Yeah it's super expensive. I've been slowly getting gear... Hopefully by next season I have everything.

Avy search, probing etc was not that difficult for me to learn; but definitely being able to handle the situation when you need it most is crucial. Practice shoveling..... seems simple but man it's exhausting. Also being fit on an overall sense is KEY. I definitely need to improve this, specially cardio. And also knowing how to ascend and manage fatigue/hydration/hunger etc is key. 

We have a few easy access backcountry areas that make it easy to practice search/equipment stuff. Im sure you can peactice at any resort, provided there's enough snow...

I also ride with the backpack all the time, specifically to get used to carrying the weight.


Ahh also.... make it a habit to check avalanche forecast. Same as snow forecast..... it'll get you used to what's going on and you start gaining experience with what triggers certain conditions......... for example, the other day 2 avalanches accidents nearby. The report said CONSIDERABLE that day. So... when you hear about the accidents, and you think about what happened the day before, where the avalanches happened etc. you start gaining experience to make decisions later.

Because... every day is different. All you get is tools and knowledge to make decisions based on past experience. So the more you add to that experience the more you'll be in a better position to make slightly better decisions when you need to.


----------



## neni (Dec 24, 2012)

Noreaster said:


> Oh, and speaking of conserving your energy on ascents, low angle approaches are the way. No more than 15 degrees generally. Low and slow is the mantra.

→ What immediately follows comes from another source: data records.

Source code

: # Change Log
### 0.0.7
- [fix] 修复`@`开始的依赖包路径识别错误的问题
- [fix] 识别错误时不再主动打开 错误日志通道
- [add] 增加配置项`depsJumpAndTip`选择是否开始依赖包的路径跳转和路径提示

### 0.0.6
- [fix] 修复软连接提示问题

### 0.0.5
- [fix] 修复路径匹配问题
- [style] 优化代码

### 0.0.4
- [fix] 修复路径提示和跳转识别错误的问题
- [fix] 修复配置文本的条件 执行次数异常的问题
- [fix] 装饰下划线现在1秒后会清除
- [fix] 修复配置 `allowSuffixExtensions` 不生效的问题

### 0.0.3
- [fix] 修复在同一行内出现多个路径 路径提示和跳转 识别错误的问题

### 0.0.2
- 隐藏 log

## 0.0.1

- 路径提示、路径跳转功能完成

Yup; if you need your second ascend help (the metal bow thingy whick levels the binding up), you're choosing a wrong uphill track.

Hmmm... I'm dying for bit of salty stuff on ascents. All those sweet bars n power drinks make me crave for a handfull slightly salted nuts inbetween. You think that's too much?


----------



## Argo (Feb 25, 2010)

neni said:


> Yup; if you need your second ascend help (the metal bow thingy whick levels the binding up), you're choosing a wrong uphill track.
> 
> Hmmm... I'm dying for bit of salty stuff on ascents. All those sweet bars n power drinks make me crave for a handfull slightly salted nuts inbetween. You think that's too much?


Shouldn't you be on a plane or something. Lol


----------



## Noreaster (Oct 7, 2012)

neni said:


> Yup; if you need your second ascend help (the metal bow thingy whick levels the binding up), you're choosing a wrong uphill track.
> 
> Hmmm... I'm dying for bit of salty stuff on ascents. All those sweet bars n power drinks make me crave for a handfull slightly salted nuts inbetween. You think that's too much?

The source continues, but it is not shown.